- [WHAT NEEDS TO BE DONE] Where in the records does the word "with" appear? Copy each line that holds it.

- [ENTRIES SHOWN]
####################

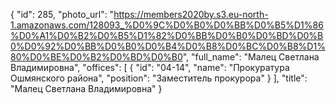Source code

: {
    "id": 285,
    "photo_url": "https://members2020by.s3.eu-north-1.amazonaws.com/128093_%D0%9C%D0%B0%D0%BB%D0%B5%D1%86%D0%A1%D0%B2%D0%B5%D1%82%D0%BB%D0%B0%D0%BD%D0%B0%D0%92%D0%BB%D0%B0%D0%B4%D0%B8%D0%BC%D0%B8%D1%80%D0%BE%D0%B2%D0%BD%D0%B0",
    "full_name": "Малец Светлана Владимировна",
    "offices": [
        {
            "id": "04-14",
            "name": "Прокуратура Ошмянского района",
            "position": "Заместитель прокурора"
        }
    ],
    "title": "Малец Светлана Владимировна"
}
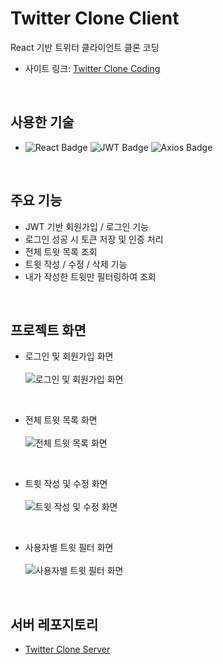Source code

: # Twitter Clone Client  
React 기반 트위터 클라이언트 클론 코딩 
<br>

- 사이트 링크: [Twitter Clone Coding](https://aesthetic-figolla-fd0aaf.netlify.app/)  
<br>


## 사용한 기술  
- ![React Badge](https://img.shields.io/badge/REACT-61DAFB?style=flat-square&logo=react&logoColor=white) ![JWT Badge](https://img.shields.io/badge/JWT-000000?style=flat-square&logo=json-web-tokens&logoColor=white) ![Axios Badge](https://img.shields.io/badge/Axios-0B2343?style=flat-square&logo=Axios&logoColor=white)  
<br>

## 주요 기능  
- JWT 기반 회원가입 / 로그인 기능  
- 로그인 성공 시 토큰 저장 및 인증 처리  
- 전체 트윗 목록 조회  
- 트윗 작성 / 수정 / 삭제 기능  
- 내가 작성한 트윗만 필터링하여 조회  
<br>

## 프로젝트 화면  
- 로그인 및 회원가입 화면<br>  
![로그인 및 회원가입 화면](https://github.com/user-attachments/assets/5f83b6aa-6eea-46c8-b3f5-e7876a626e80)  
<br>

- 전체 트윗 목록 화면<br>  
![전체 트윗 목록 화면](https://github.com/user-attachments/assets/41d51d87-117b-4306-8667-d90e0716f71e)  
<br>

- 트윗 작성 및 수정 화면<br>  
![트윗 작성 및 수정 화면](https://github.com/user-attachments/assets/ade90bd6-b5a1-4398-86e9-12da7d0d8633)  
<br>

- 사용자별 트윗 필터 화면<br>  
![사용자별 트윗 필터 화면](https://github.com/user-attachments/assets/71b895af-c78b-49c0-8209-8120a87046d3)  
<br>


## 서버 레포지토리  
- [Twitter Clone Server](https://github.com/jjjjhjjjj/Tweet-Clone-Coding---Server)  

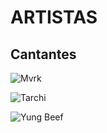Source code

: # ARTISTAS

## Cantantes

![Mvrk](IMG/mvrk.jpg)

![Tarchi](IMG/tarchi.jpeg)

![Yung Beef](IMG/beef.jpg)

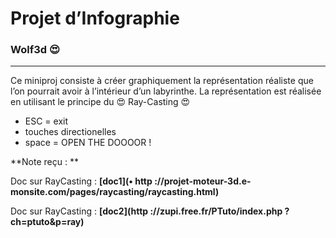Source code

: # Projet d’Infographie
### Wolf3d 😍

---

Ce miniproj consiste à créer graphiquement la représentation réaliste que l’on pourrait
avoir à l’intérieur d’un labyrinthe. La représentation est réalisée en utilisant le principe
du 😍 Ray-Casting 😍

* ESC = exit
* touches directionelles
* space = OPEN THE DOOOOR !

**Note reçu : ** 

Doc sur RayCasting : **[doc1](• http ://projet-moteur-3d.e-monsite.com/pages/raycasting/raycasting.html)**

Doc sur RayCasting : **[doc2](http ://zupi.free.fr/PTuto/index.php ?ch=ptuto&p=ray)**
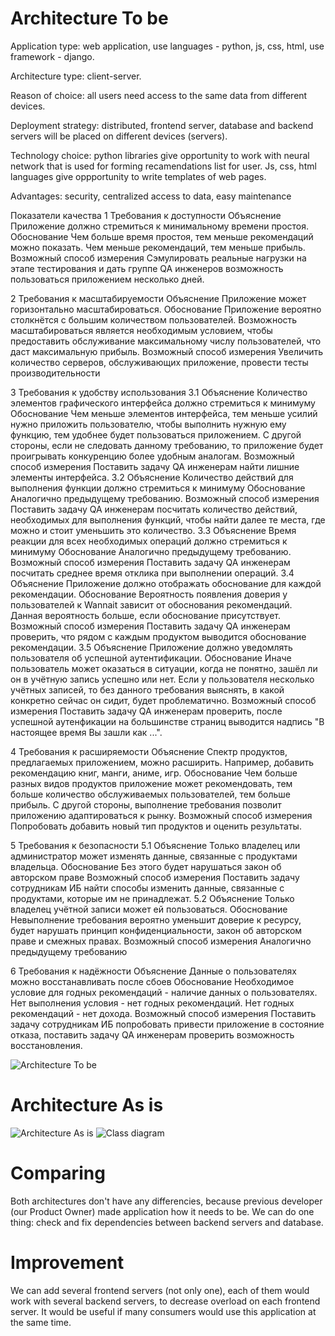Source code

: # Architecture To be  

Application type: web application, use languages - python, js, css, html, use framework - django.    

Architecture type: client-server.  

Reason of choice: all users need access to the same data from different devices.  

Deployment strategy: distributed, frontend server, database and backend servers will be placed on different devices (servers).  

Technology choice: python libraries give opportunity to work with neural network that is used for forming recamendations list for user. Js, css, html languages give oppportunity to write templates of web pages.  

Advantages: security, centralized access to data, easy maintenance  

Показатели качества
1 Требования к доступности
Объяснение Приложение должно стремиться к минимальному времени простоя. 
Обоснование Чем больше время простоя, тем меньше рекомендаций можно показать. Чем меньше рекомендаций, тем меньше прибыль. 
Возможный способ измерения Сэмулировать реальные нагрузки на этапе тестирования и дать группе QA инженеров возможность пользоваться приложением несколько дней. 

2 Требования к масштабируемости
Объяснение Приложение может горизонтально масштабироваться. 
Обоснование Приложение вероятно столкнётся с большим количеством пользователей. Возможность масштабироваться является необходимым условием, чтобы предоставить обслуживание максимальному числу пользователей, что даст максимальную прибыль. 
Возможный способ измерения Увеличить количество серверов, обслуживающих приложение, провести тесты производительности 

3 Требования к удобству использования
3.1 Объяснение Количество элементов графического интерфейса должно стремиться к минимуму 
Обоснование Чем меньше элементов интерфейса, тем меньше усилий нужно приложить пользователю, чтобы выполнить нужную ему функцию, тем удобнее будет пользоваться приложением. С другой стороны, если не следовать данному требованию, то приложение будет проигрывать конкуренцию более удобным аналогам. 
Возможный способ измерения Поставить задачу QA инженерам найти лишние элементы интерфейса. 
3.2 Объяснение Количество действий для выполнения функции должно стремиться к минимуму 
Обоснование Аналогично предыдущему требованию. 
Возможный способ измерения Поставить задачу QA инженерам посчитать количество действий, необходимых для выполнения функций, чтобы найти далее те места, где можно и стоит уменьшить это количество. 
3.3 Объяснение Время реакции для всех необходимых операций должно стремиться к минимуму 
Обоснование Аналогично предыдущему требованию. 
Возможный способ измерения Поставить задачу QA инженерам посчитать среднее время отклика при выполнении операций. 
3.4 Объяснение Приложение должно отображать обоснование для каждой рекомендации. 
Обоснование Вероятность появления доверия у пользователей к Wannait зависит от обоснования рекомендаций. Данная вероятность больше, если обоснование присутствует. 
Возможный способ измерения Поставить задачу QA инженерам проверить, что рядом с каждым продуктом выводится обоснование рекомендации. 
3.5 Объяснение Приложение должно уведомлять пользователя об успешной аутентификации. 
Обоснование Иначе пользователь может оказаться в ситуации, когда не понятно, зашёл ли он в учётную запись успешно или нет. Если у пользователя несколько учётных записей, то без данного требования выяснять, в какой конкретно сейчас он сидит, будет проблематично. 
Возможный способ измерения Поставить задачу QA инженерам проверить, после успешной аутенфикации на большинстве страниц выводится надпись "В настоящее время Вы зашли как ...". 

4 Требования к расширяемости
Объяснение Спектр продуктов, предлагаемых приложением, можно расширить. Например, добавить рекомендацию книг, манги, аниме, игр. 
Обоснование Чем больше разных видов продуктов приложение может рекомендовать, тем больше количество обслуживаемых пользователей, тем больше прибыль. С другой стороны, выполнение требования позволит приложению адаптироваться к рынку. 
Возможный способ измерения Попробовать добавить новый тип продуктов и оценить результаты. 

5 Требования к безопасности
5.1 Объяснение Только владелец или администратор может изменять данные, связанные с продуктами владельца. 
Обоснование Без этого будет нарушаться закон об авторском праве 
Возможный способ измерения Поставить задачу сотрудникам ИБ найти способы изменить данные, связанные с продуктами, которые им не принадлежат. 
5.2 Объяснение Только владелец учётной записи может ей пользоваться. 
Обоснование Невыполнение требования вероятно уменьшит доверие к ресурсу, будет нарушать принцип конфиденциальности, закон об авторском праве и смежных правах. 
Возможный способ измерения Аналогично предыдущему требованию 

6 Требования к надёжности
Объяснение Данные о пользователях можно восстанавливать после сбоев 
Обоснование Необходимое условие для годных рекомендаций - наличие данных о пользователях. Нет выполнения условия - нет годных рекомендаций. Нет годных рекомендаций - нет дохода. 
Возможный способ измерения Поставить задачу сотрудникам ИБ попробовать привести приложение в состояние отказа, поставить задачу QA инженерам проверить возможность восстановления.

![Architecture To be](https://github.com/L1ttl3S1st3r/wannait/blob/master/Documents/Design/ComponentsAndDeployment/components.jpg)

# Architecture As is  

![Architecture As is](https://github.com/L1ttl3S1st3r/wannait/blob/master/Documents/Design/ComponentsAndDeployment/components.jpg)
![Class diagram](https://github.com/L1ttl3S1st3r/wannait/blob/master/Documents/Design/Class/classes.jpeg)

# Comparing

Both architectures don't have any differencies, because previous developer (our Product Owner) made application how it needs to be. We can do one thing: check and fix dependencies between backend servers and database.

# Improvement

We can add several frontend servers (not only one), each of them would work with several backend servers, to decrease overload on each frontend server. It would be useful if many consumers would use this application at the same time.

####################

- [PROBLEM SOLUTION]
Technology choice: python libraries give opportunity to work with neural network that is used for forming recamendations list for user. Js, css, html languages give oppportunity to write templates of web pages.  
We can add several frontend servers (not only one), each of them would work with several backend servers, to decrease overload on each frontend server. It would be useful if many consumers would use this application at the same time.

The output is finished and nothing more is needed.